And yet, there we have a few soldiers trudging through the unfamiliar and unfriendly terrain of a small Afghanistan village, fighting the enemy even though they can’t always tell who that is.  There are a lot of heavy and engaging questions posed in this movie, but the story never seems to figure out a way to answer those questions.

To take a step back, this is a story about a real, failing war which we know doesn’t succeed.  So when General McMahon states that his goal is to win the war which we’ve been told is unwinnable, we already know he will fail.  What then, over the course of the next two hours, is meant to surprise or enlighten us?

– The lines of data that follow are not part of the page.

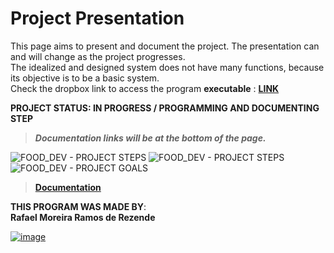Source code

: # Project Presentation
This page aims to present and document the project. The presentation can and will change as the project progresses.<br>
The idealized and designed system does not have many functions, because its objective is to be a basic system.<br>
Check the dropbox link to access the program **executable** : **[LINK](https://www.dropbox.com/sh/h6rknwswrynkj4m/AAA9T_bWKJXiDA0FWNfyksvOa?dl=0)**

**PROJECT STATUS: IN PROGRESS / PROGRAMMING AND DOCUMENTING STEP**
<br>

>***Documentation links will be at the bottom of the page.*** <br>

<img src='https://user-images.githubusercontent.com/100146657/159565586-c2eff90d-a058-4433-85bc-9a3366c49bfb.png' alt="FOOD_DEV - PROJECT STEPS">
<img src='https://user-images.githubusercontent.com/100146657/159565583-80796581-f9b3-42a2-bde2-f9ce69ce880a.png' alt="FOOD_DEV - PROJECT STEPS">
<img src='https://user-images.githubusercontent.com/100146657/159002929-59d39801-448b-43d4-a8a3-a87f3df912dd.png' alt="FOOD_DEV - PROJECT GOALS">


> [**Documentation**](https://upraggy.github.io/FOOD_DEV/Documentation/)

**THIS PROGRAM WAS MADE BY**:<br>
**Rafael Moreira Ramos de Rezende** 

 [![image](https://user-images.githubusercontent.com/100146657/159492505-d6134d9b-7d19-43ee-9e30-72be719d69f4.png)](https://www.linkedin.com/in/rafael-moreira-ramos-de-rezende-16420b21b/)
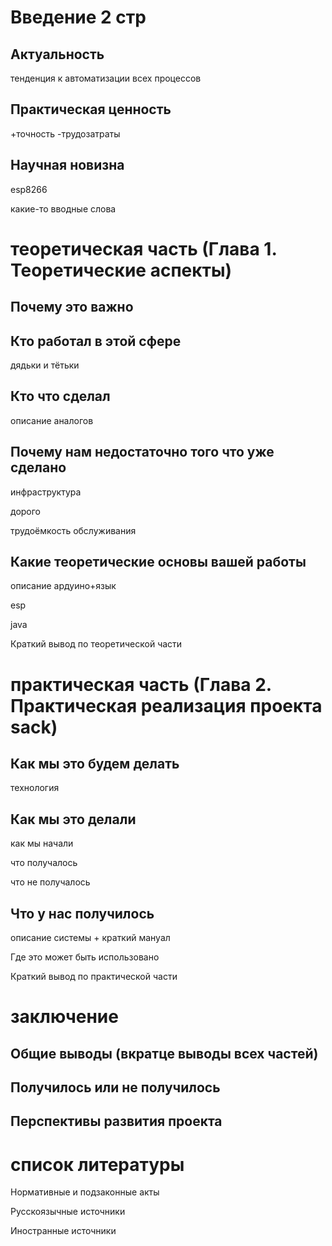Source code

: Введение 2 стр
==============

Актуальность
------------

тенденция к автоматизации всех процессов

Практическая ценность
------------

+точность -трудозатраты

Научная новизна
---------------

esp8266

какие-то вводные слова

теоретическая часть (Глава 1. Теоретические аспекты)
====================================================

Почему это важно
----------------

Кто работал в этой сфере
------------------------
дядьки и тётьки

Кто что сделал
--------------
описание аналогов

Почему нам недостаточно того что уже сделано
--------------------------------------------

инфраструктура

дорого

трудоёмкость обслуживания

Какие теоретические основы вашей работы
---------------------------------------

описание ардуино+язык

esp

java

Краткий вывод по теоретической части

практическая часть (Глава 2. Практическая реализация проекта sack)
===================================================================

Как мы это будем делать
----------------------
технология

Как мы это делали
-----------------

как мы начали

что получалось

что не получалось

Что у нас получилось
--------------------
описание системы + краткий мануал

Где это может быть использовано

Краткий вывод по практической части

заключение
==========

Общие выводы (вкратце выводы всех частей)
-----------------------------------------

Получилось или не получилось
----------------------------

Перспективы развития проекта
----------------------------

список литературы
=================
Нормативные и подзаконные акты

Русскоязычные источники

Иностранные источники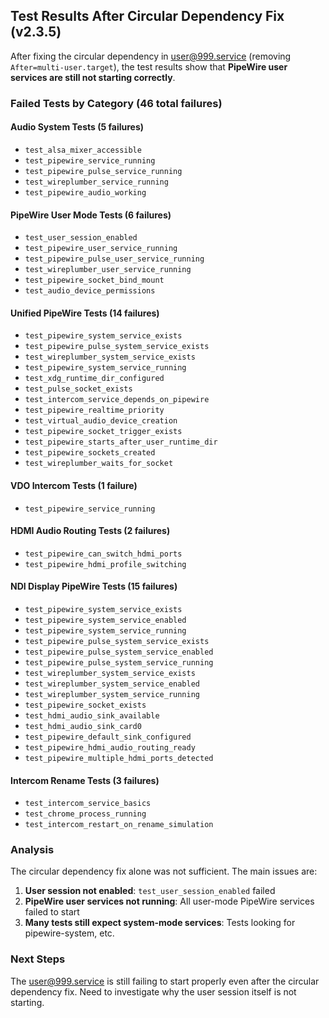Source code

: ## Test Results After Circular Dependency Fix (v2.3.5)

After fixing the circular dependency in user@999.service (removing `After=multi-user.target`), the test results show that **PipeWire user services are still not starting correctly**.

### Failed Tests by Category (46 total failures)

#### Audio System Tests (5 failures)
- `test_alsa_mixer_accessible`
- `test_pipewire_service_running`
- `test_pipewire_pulse_service_running`
- `test_wireplumber_service_running`
- `test_pipewire_audio_working`

#### PipeWire User Mode Tests (6 failures)
- `test_user_session_enabled`
- `test_pipewire_user_service_running`
- `test_pipewire_pulse_user_service_running`
- `test_wireplumber_user_service_running`
- `test_pipewire_socket_bind_mount`
- `test_audio_device_permissions`

#### Unified PipeWire Tests (14 failures)
- `test_pipewire_system_service_exists`
- `test_pipewire_pulse_system_service_exists`
- `test_wireplumber_system_service_exists`
- `test_pipewire_system_service_running`
- `test_xdg_runtime_dir_configured`
- `test_pulse_socket_exists`
- `test_intercom_service_depends_on_pipewire`
- `test_pipewire_realtime_priority`
- `test_virtual_audio_device_creation`
- `test_pipewire_socket_trigger_exists`
- `test_pipewire_starts_after_user_runtime_dir`
- `test_pipewire_sockets_created`
- `test_wireplumber_waits_for_socket`

#### VDO Intercom Tests (1 failure)
- `test_pipewire_service_running`

#### HDMI Audio Routing Tests (2 failures)
- `test_pipewire_can_switch_hdmi_ports`
- `test_pipewire_hdmi_profile_switching`

#### NDI Display PipeWire Tests (15 failures)
- `test_pipewire_system_service_exists`
- `test_pipewire_system_service_enabled`
- `test_pipewire_system_service_running`
- `test_pipewire_pulse_system_service_exists`
- `test_pipewire_pulse_system_service_enabled`
- `test_pipewire_pulse_system_service_running`
- `test_wireplumber_system_service_exists`
- `test_wireplumber_system_service_enabled`
- `test_wireplumber_system_service_running`
- `test_pipewire_socket_exists`
- `test_hdmi_audio_sink_available`
- `test_hdmi_audio_sink_card0`
- `test_pipewire_default_sink_configured`
- `test_pipewire_hdmi_audio_routing_ready`
- `test_pipewire_multiple_hdmi_ports_detected`

#### Intercom Rename Tests (3 failures)
- `test_intercom_service_basics`
- `test_chrome_process_running`
- `test_intercom_restart_on_rename_simulation`

### Analysis

The circular dependency fix alone was not sufficient. The main issues are:
1. **User session not enabled**: `test_user_session_enabled` failed
2. **PipeWire user services not running**: All user-mode PipeWire services failed to start
3. **Many tests still expect system-mode services**: Tests looking for pipewire-system, etc.

### Next Steps
The user@999.service is still failing to start properly even after the circular dependency fix. Need to investigate why the user session itself is not starting.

While the movie is well-made on a scene by scene basis, the whole of the movie is scattered.  There is little to no forward momentum, precisely because we know how all of this will work out.  And for most of the movie, we receive narration from a character who is only introduced halfway into the story.  Even before we learn that he is a Rolling Stone writer sent to cover McMahon, we know he’s a voice of authority.  He introduces us to the war (defining what an insurgency is), and he tells us all we need to know about McMahon’s team.  He might as well be God in the context of this story.

So not only do we have a good sense that McMahon’s mission is impossible, but the narrator tells us flat out that what he wants to do can’t be done.  So it would seem that the point of the movie, given this insight, is to point and laugh at McMahon and the military as a whole.

Brad Pitt helps bring to life an amusing portrait of a powerful but kind of sad man, so deep into himself and his routine that he has no space for cognitive thought.  He’s almost a robot in his single-mindedness which seems to have served him well before but certainly not now.  Pitt’s performance in War Machine is a combination of his characters from Tarantino’s Inglourious Basterds and the Coen Brothers’ Burn After Reading.  In each case his character is simple-minded, and in the former he is an accomplished leader who still serves as the punchline in a couple scenes (“Bonjourno”).

Pitt’s physical mannerisms (think of him running) and his strongly accented voice and constant glare suggest a characterization of a man than a man himself.  General McMahon is a symbol, not a person.  And yet the movie soon dives into the struggling romance between him and his wife, giving us a scene in which both come from a place of darkness and real pain.  That scene is surprisingly powerful, but it feels like it’s from a completely different movie.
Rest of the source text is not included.